Exercise prompt
Pictures are to be left out; everything else in the records must be repeated exactly.

Exercise material
== Segment start ==

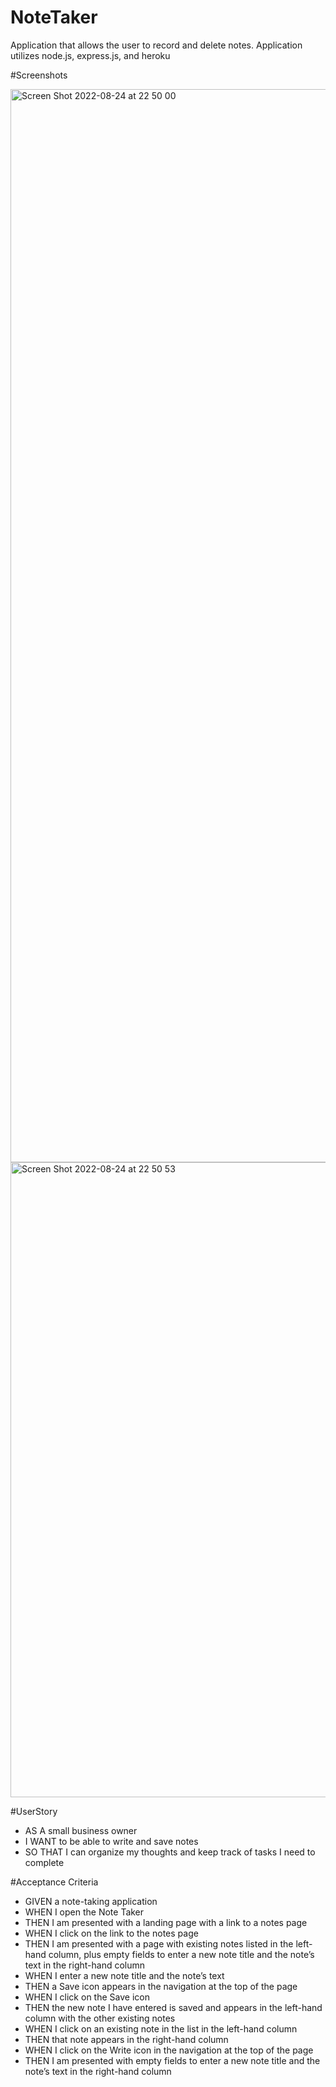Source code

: # NoteTaker

Application that allows the user to record and delete notes. Application utilizes node.js, express.js, and heroku

#Screenshots

<img width="1717" alt="Screen Shot 2022-08-24 at 22 50 00" src="https://user-images.githubusercontent.com/105763252/186563432-8837b8fe-91a2-4f92-8e58-f29fe4811c61.png">


<img width="1016" alt="Screen Shot 2022-08-24 at 22 50 53" src="https://user-images.githubusercontent.com/105763252/186563439-e97d33ea-32df-497b-a69e-1ccb68ec383a.png">


#UserStory
- AS A small business owner
- I WANT to be able to write and save notes
- SO THAT I can organize my thoughts and keep track of tasks I need to complete

#Acceptance Criteria
- GIVEN a note-taking application
- WHEN I open the Note Taker
- THEN I am presented with a landing page with a link to a notes page
- WHEN I click on the link to the notes page
- THEN I am presented with a page with existing notes listed in the left-hand column, plus empty fields to enter a new note title and the note’s text in the right-hand column
- WHEN I enter a new note title and the note’s text
- THEN a Save icon appears in the navigation at the top of the page
- WHEN I click on the Save icon
- THEN the new note I have entered is saved and appears in the left-hand column with the other existing notes
- WHEN I click on an existing note in the list in the left-hand column
- THEN that note appears in the right-hand column
- WHEN I click on the Write icon in the navigation at the top of the page
- THEN I am presented with empty fields to enter a new note title and the note’s text in the right-hand column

== Segment end ==

Solution to the exercise
Source code

: # NoteTaker

Application that allows the user to record and delete notes. Application utilizes node.js, express.js, and heroku

#Screenshots

<img width="1717" alt="Screen Shot 2022-08-24 at 22 50 00" src="https://user-images.githubusercontent.com/105763252/186563432-8837b8fe-91a2-4f92-8e58-f29fe4811c61.png">


<img width="1016" alt="Screen Shot 2022-08-24 at 22 50 53" src="https://user-images.githubusercontent.com/105763252/186563439-e97d33ea-32df-497b-a69e-1ccb68ec383a.png">


#UserStory
- AS A small business owner
- I WANT to be able to write and save notes
- SO THAT I can organize my thoughts and keep track of tasks I need to complete

#Acceptance Criteria
- GIVEN a note-taking application
- WHEN I open the Note Taker
- THEN I am presented with a landing page with a link to a notes page
- WHEN I click on the link to the notes page
- THEN I am presented with a page with existing notes listed in the left-hand column, plus empty fields to enter a new note title and the note’s text in the right-hand column
- WHEN I enter a new note title and the note’s text
- THEN a Save icon appears in the navigation at the top of the page
- WHEN I click on the Save icon
- THEN the new note I have entered is saved and appears in the left-hand column with the other existing notes
- WHEN I click on an existing note in the list in the left-hand column
- THEN that note appears in the right-hand column
- WHEN I click on the Write icon in the navigation at the top of the page
- THEN I am presented with empty fields to enter a new note title and the note’s text in the right-hand column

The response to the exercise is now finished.